Hadoop also has other host of software packages to support the eco-system components. The framework supports the processing of data intensive distributed applications. It enables applications to work in a distributed environment consists of thousands of nodes and petabytes of data. The nodes are independent computers, also known as low cost commodity hardware. Hadoop cluster means a group of computational units (basically machines) running in a general environment with Hadoop distributed file system (HDFS) to support scaling.

The fundamental design goal of Hadoop was to overcome the hardware failure. Because hardware failures are very common and the framework should be able to overcome it automatically. The Hadoop eco-system achieves this goal by all the modules.

The key features of Hadoop platform are a distributed storage and a distributed processing framework. The distributed storage (HDFS) splits large files into small blocks (default is 64MB) and distribute it across the clustered nodes. The distributed processing framework also known as ‘MapReduce’ supports very efficient parallel processing. The key feature of MapReduce is that, it ships the code (which will do the processing) to the node where the data resides. This is also called ‘data locality’, where the data remains in its original location and the code comes to it for doing the processing. This is indeed a revolution in parallel processing domain.

The main components of Hadoop (HDFS and MapReduce) are derived from Google’s File System (GFS) and Google’s MapReduce. Apart from the above components, Hadoop consists of a number of related projects like Apache Hive, Apache HBase, and Apache Pig etc.

On the other hand, NoSQL (interpreted as ‘Not only SQL’) is a non-relational database management system. It is identified by the non-adherence to the relational database model. NoSQL databases are not primarily based on tables.

NoSQL database technology provides efficient mechanism for storage and retrieval of data, but it is not similar as relational model. The main design goals of NoSQL databases are simple design, horizontal scaling and better availability. The name interprets as ‘Not only SQL’, so it supports some SQL like query languages like HQL etc. NoSQL databases are mostly used in big data and analytic applications.

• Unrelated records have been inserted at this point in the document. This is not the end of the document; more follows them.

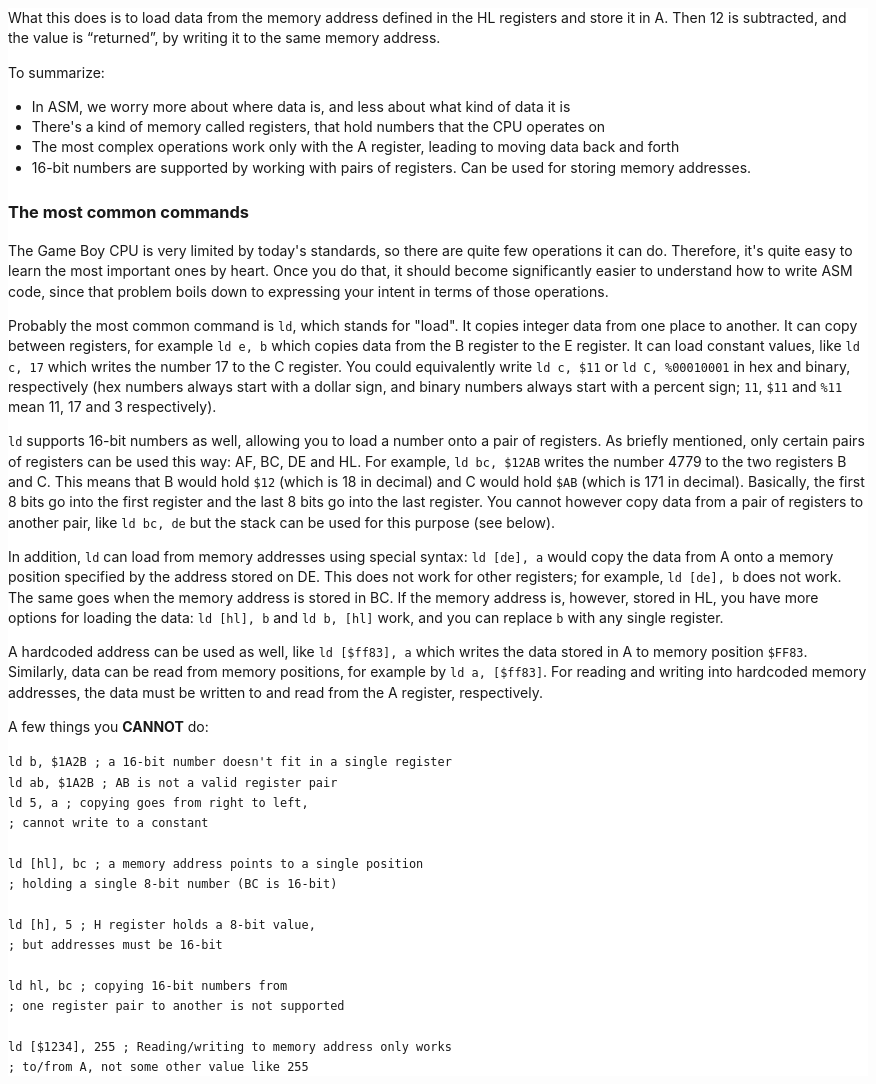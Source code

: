 What this does is to load data from the memory address defined in the HL registers and store it in A. Then 12 is subtracted, and the value is “returned”, by writing it to the same memory address.

To summarize:

- In ASM, we worry more about where data is, and less about what kind of data it is
- There's a kind of memory called registers, that hold numbers that the CPU operates on
- The most complex operations work only with the A register, leading to moving data back and forth
- 16-bit numbers are supported by working with pairs of registers. Can be used for storing memory addresses.


### The most common commands
The Game Boy CPU is very limited by today's standards, so there are quite few operations it can do. Therefore, it's quite easy to learn the most important ones by heart. Once you do that, it should become significantly easier to understand how to write ASM code, since that problem boils down to expressing your intent in terms of those operations.

Probably the most common command is `ld`, which stands for "load". It copies integer data from one place to another. It can copy between registers, for example `ld e, b` which copies data from the B register to the E register. It can load constant values, like `ld c, 17` which writes the number 17 to the C register. You could equivalently write `ld c, $11` or `ld C, %00010001` in hex and binary, respectively (hex numbers always start with a dollar sign, and binary numbers always start with a percent sign; `11`, `$11` and `%11` mean 11, 17 and 3 respectively).

`ld` supports 16-bit numbers as well, allowing you to load a number onto a pair of registers. As briefly mentioned, only certain pairs of registers can be used this way: AF, BC, DE and HL. For example, `ld bc, $12AB` writes the number 4779 to the two registers B and C. This means that B would hold `$12` (which is 18 in decimal) and C would hold `$AB` (which is 171 in decimal). Basically, the first 8 bits go into the first register and the last 8 bits go into the last register. You cannot however copy data from a pair of registers to another pair, like `ld bc, de` but the stack can be used for this purpose (see below).

In addition, `ld` can load from memory addresses using special syntax: `ld [de], a` would copy the data from A onto a memory position specified by the address stored on DE. This does not work for other registers; for example, `ld [de], b` does not work. The same goes when the memory address is stored in BC. If the memory address is, however, stored in HL, you have more options for loading the data: `ld [hl], b` and `ld b, [hl]` work, and you can replace `b` with any single register.

 A hardcoded address can be used as well, like `ld [$ff83], a` which writes the data stored in A to memory position `$FF83`. Similarly, data can be read from memory positions, for example by `ld a, [$ff83]`. For reading and writing into hardcoded memory addresses, the data must be written to and read from the A register, respectively.

A few things you **CANNOT** do:
```
ld b, $1A2B ; a 16-bit number doesn't fit in a single register
ld ab, $1A2B ; AB is not a valid register pair
ld 5, a ; copying goes from right to left,
; cannot write to a constant

ld [hl], bc ; a memory address points to a single position
; holding a single 8-bit number (BC is 16-bit)

ld [h], 5 ; H register holds a 8-bit value,
; but addresses must be 16-bit

ld hl, bc ; copying 16-bit numbers from
; one register pair to another is not supported

ld [$1234], 255 ; Reading/writing to memory address only works
; to/from A, not some other value like 255
```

So, in short we can define Hadoop and NoSQL as follows

  • Hadoop: Distributed computing framework.
  • NoSQL: Non-relational database.

How Hadoop and NoSQL can work together?

From the above discussion, it is clear that Hadoop and NoSQL is not the same thing, but they are both related to data intensive calculation. Hadoop framework is mostly used for processing huge amount of data (also known as big data) and NoSQL is designed for efficient storing and retrieval of large volume of data. So there is always a chance to have NoSQL as a part of Hadoop implementation. In most of the cases, the processed data from Hadoop system is stored in a NoSQL database. But they can always have independent use cases which may not need a support of both the platforms. For example, if we need only the parallel processing of big data and storing it in HDFS, then may be Hadoop alone is sufficient. Similarly, only for storing and retrieval of unstructured data, any NoSQL database and its associated query language can meet the requirement.

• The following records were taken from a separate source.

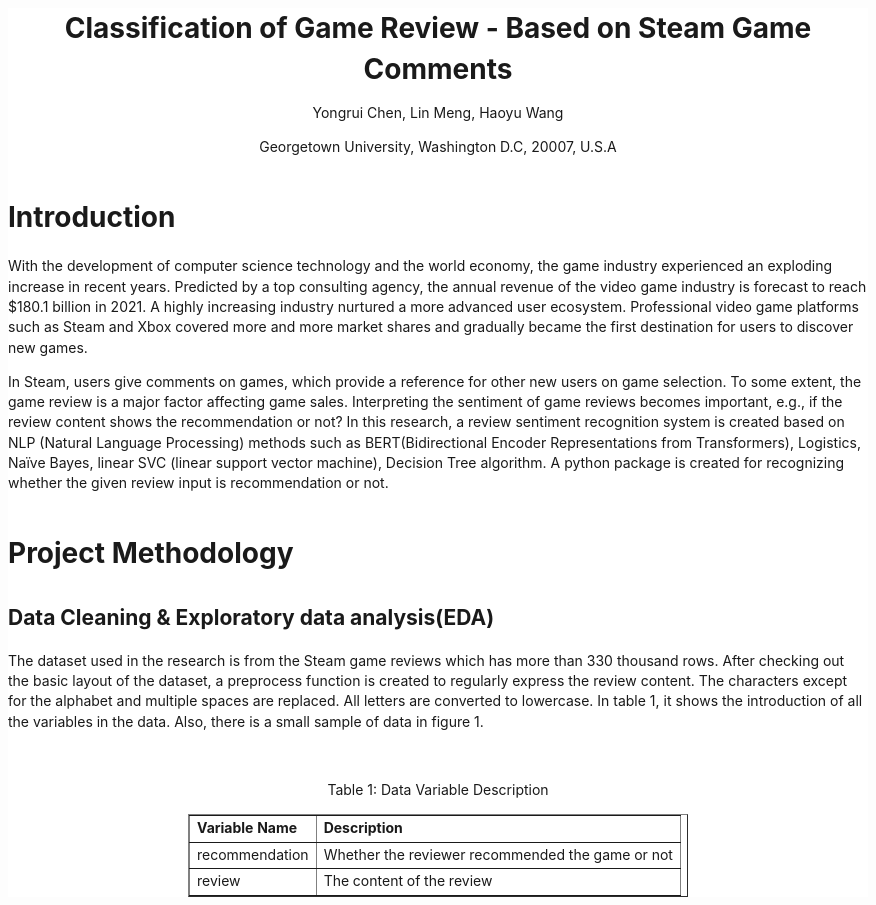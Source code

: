 <p style="text-align: center;"><span style="font-size:28px;"><strong>Classification of Game Review - Based on Steam Game Comments</strong></span></p>
<p style="text-align: center;"> Yongrui Chen, Lin Meng, Haoyu Wang</p>
<p style="text-align: center;"> Georgetown University, Washington D.C, 20007, U.S.A</p>


# Introduction 
With the development of computer science technology and the world economy, the game industry experienced an exploding increase in recent years. Predicted by a top consulting agency, the annual revenue of the video game industry is forecast to reach $180.1 billion in 2021. A highly increasing industry nurtured a more advanced user ecosystem. Professional video game platforms such as Steam and Xbox covered more and more market shares and gradually became the first destination for users to discover new games. 

In Steam, users give comments on games, which provide a reference for other new users on game selection. To some extent, the game review is a major factor affecting game sales. Interpreting the sentiment of game reviews becomes important, e.g., if the review content shows the recommendation or not? In this research, a review sentiment recognition system is created based on NLP (Natural Language Processing) methods such as BERT(Bidirectional Encoder Representations from Transformers), Logistics, Naïve Bayes, linear SVC (linear support vector machine), Decision Tree algorithm. A python package is created for recognizing whether the given review input is recommendation or not.

# Project Methodology

## Data Cleaning & Exploratory data analysis(EDA)
The dataset used in the research is from the Steam game reviews which has more than 330 thousand rows. After checking out the basic layout of the dataset, a preprocess function is created to regularly express the review content. The characters except for the alphabet and multiple spaces are replaced. All letters are converted to lowercase. In table 1, it  shows the introduction of all the variables in the data. Also,  there is a small sample of data in figure 1.

<br>


<p align="center"> Table 1: Data Variable Description </p>
<div align="center">
	<table border="1" cellpadding="1" cellspacing="1" style="width:500px;">
		<tbody>
			<tr>
				<td><strong>Variable Name</strong></td>
				<td><strong>Description</strong></td>
			</tr>
			<tr>
				<td>recommendation</td>
				<td>Whether the reviewer recommended the game or not</td>
			</tr>
			<tr>
				<td>review</td>
				<td>The content of the review</td>
			</tr>
		</tbody>
	</table>
</div>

So the integration of NoSQL with Hadoop is always a preferred environment for large scale parallel processing and real time data access. Different Hadoop based products provide the integration of Hadoop and NoSQL in one platform. And this ‘in-Hadoop’ NoSQL database provides real time, operational analytics capabilities. Hadoop products including Apache Hadoop is the best fit for business critical production deployments. These products do not require any additional administrative tasks for the NoSQL data. The integrated platform (NoSQL and Apache Hadoop) supports high performance, extreme scalability, high availability, snapshots, disaster recovery, integrated security and many more, suitable for any production ready operational analytics.

So we can conclude that Apache Hadoop and NoSQL are not the same technology platform, but they are always recommended as an integrated environment suitable for big data solutions.